21.12.2008 - 01:00 | Son Güncellenme:
BADE GÜRLEYEN
Tam beş ay var. 20 Mayıs 2009 tarihinde Avrupa’yla birlikte tüm gözler Fenerbahçe Şükrü Saracoğlu Stadı’na çevrilecek, nefesler tutulacak. UEFA Kupası final maçının oynanacağı bu tarihte bu sefer Fenerbahçe taraftarları “Fenerbahçeeee sen çok yaşaaaa, canım feda olsun sanaaa!” diye takımlarını ateşleyemeyecekler ateşlemesine ama yine de böylesine büyük bir organizasyona ev sahipliği yapmanın gururunu yaşayacaklar.
UEFA Marka Müdürü Dan O’Toole, geçtiğimiz haftalarda Türkiye’ye gelip Yerel Organizasyon Komitesi’yle birlikte İstanbul’u, özellikle de stadı dolaşan, bu büyük organizasyon öncesi gerekli teftişleri, tespitleri, hazırlıkları yapan UEFA ekibinden önemli bir yetkili. Ayrıca geçtiğimiz günlerde satışa sunulan o rengarenk UEFA Kupası final biletinin de tasarımından sorumlu.
İstanbul’a dördüncü kez geldiğini söyleyen İngiliz
O’Toole sadece işle ilgili gezmemiş; Kapalıçarşı’ya uğramayı, Boğaz’da balık yemeyi de ihmal etmemiş.
Biletin tasarımı için İstanbul’da birkaç gün kaldınız. Size en çok ne ilham verdi?
İstanbul Boğazı beni çok etkiledi. Bu şehirde yaşayanların Boğaz’la gurur duyduğunu gözledim. Futbolla ilgisini kurmak için de Boğaz’ı Şükrü Saracoğlu Stadı’yla kombine ettim. Aynı zamanda Bizans ve Osmanlı motiflerinden de etkilendim ve bilette bu motiflere de yer verdim. Bütün bunlardan oluşan bir mozaik yaratmak istedik. Şehrin tarihi mirasını modern ve çağdaş bir şekilde aktarmak istedik. Şehrin tarihi mirasıyla modern yüzünü, geleneksel mozaik tekniğini modern bir şekilde uygulayarak bir araya getirdik. Genellikle İstanbul tanıtımlarında gördüğümüz o klişe görüntülerden kaçındık. Şehrin çok güzel bir silüeti, harika binaları, gökdelenleri var ama biz farklı bir iş yapmak istedik.

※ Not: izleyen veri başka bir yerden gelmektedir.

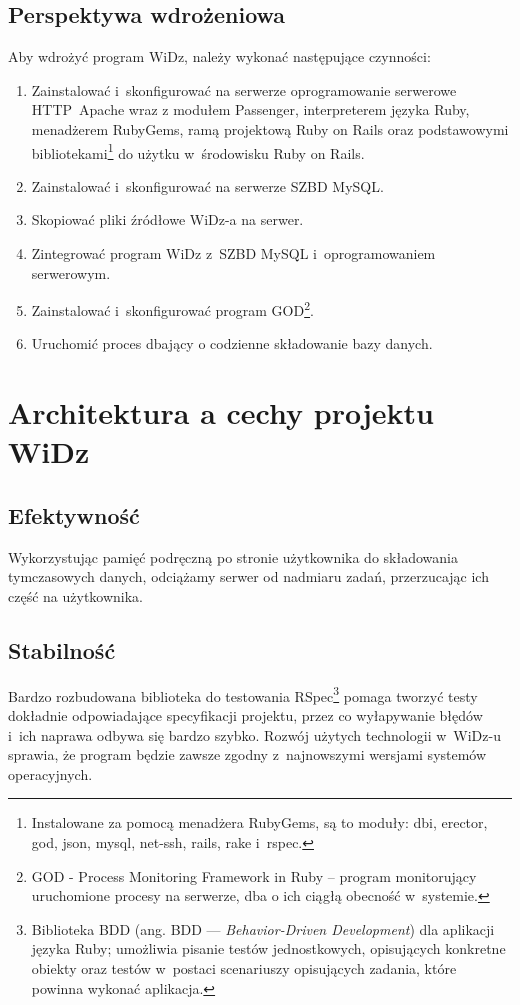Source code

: \documentclass[12pt,leqno,twoside]{mwart}
\begin{document}
\subsection{Perspektywa wdrożeniowa}
\noindent Aby wdrożyć program WiDz, należy wykonać następujące czynności:
\begin{enumerate}
	\item Zainstalować i~skonfigurować na serwerze oprogramowanie serwerowe \hbox{HTTP Apache} wraz z modułem Passenger, interpreterem języka Ruby, menadżerem RubyGems, ramą projektową Ruby on Rails oraz podstawowymi bibliotekami\footnote{Instalowane za pomocą menadżera RubyGems, są to moduły: dbi, erector, god, json, mysql, net-ssh, rails, rake i~rspec.} do użytku w~środowisku Ruby on Rails.
	\item Zainstalować i~skonfigurować na serwerze SZBD MySQL.
	\item Skopiować pliki źródłowe WiDz-a na serwer.
	\item Zintegrować program WiDz z~SZBD MySQL i~oprogramowaniem serwerowym.
	\item Zainstalować i~skonfigurować program GOD\footnote{GOD - Process Monitoring Framework in Ruby -- program monitorujący uruchomione procesy na serwerze, dba o ich ciągłą obecność w~systemie.}.
	\item Uruchomić proces dbający o codzienne składowanie bazy danych.
\end{enumerate}

\section{Architektura a cechy projektu WiDz}
\subsection{Efektywność}
\noindent Wykorzystując pamięć podręczną po stronie użytkownika do składowania tymczasowych danych, odciążamy serwer od nadmiaru zadań, przerzucając ich część na użytkownika.
 
\subsection{Stabilność}
\noindent Bardzo rozbudowana biblioteka do testowania RSpec\footnote{Biblioteka BDD (ang. BDD --- \textit{Behavior-Driven Development}) dla aplikacji języka Ruby; umożliwia pisanie testów jednostkowych, opisujących konkretne obiekty oraz testów w~postaci scenariuszy opisujących zadania, które powinna wykonać aplikacja.} pomaga tworzyć testy dokładnie odpowiadające specyfikacji projektu, przez co wyłapywanie błędów i~ich naprawa odbywa się bardzo szybko. Rozwój użytych technologii w~WiDz-u sprawia, że program będzie zawsze zgodny z~najnowszymi wersjami systemów operacyjnych.
\end{document}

Bilet çok renkli. Değişik figürler de var. Bunlar neyi anlatıyor?
Bunlar futbolu simgeliyor. Bu organizasyonun futbolla ilgili olduğunu anlatmak için bu figürleri kullandık. Aynı zamanda Türk kültürünü simgeleyen figürler de var. Kültürle futbolun birleştiğini göstermeye çalıştık.
Tasarımı geliştirirken en çok nelere dikkat ettiniz?
Hem ev sahibi şehre uygun olmasına hem de daha geniş kitleler, farklı ülkelerden insanlar tarafından anlaşılabilir olmasına dikkat ettim. Özellikle de futbol izlemek için bütün Avrupa’yı dolaşan taraftarların biletin üzerinde ne olduğunu anlamaları çok önemli bizim için. Burada bir denge oluşturmak çok önemli. İstanbul’daki yerel organizasyon komitesi bu konuda çok yardımcı oldu. Onlarla birlikte şehrin önemli yerlerini tespit ettik. Daha sonra da konsepti İngiltere’deki Works adlı ajanstaki tasarım ekibine anlattım ve bileti oluşturduk.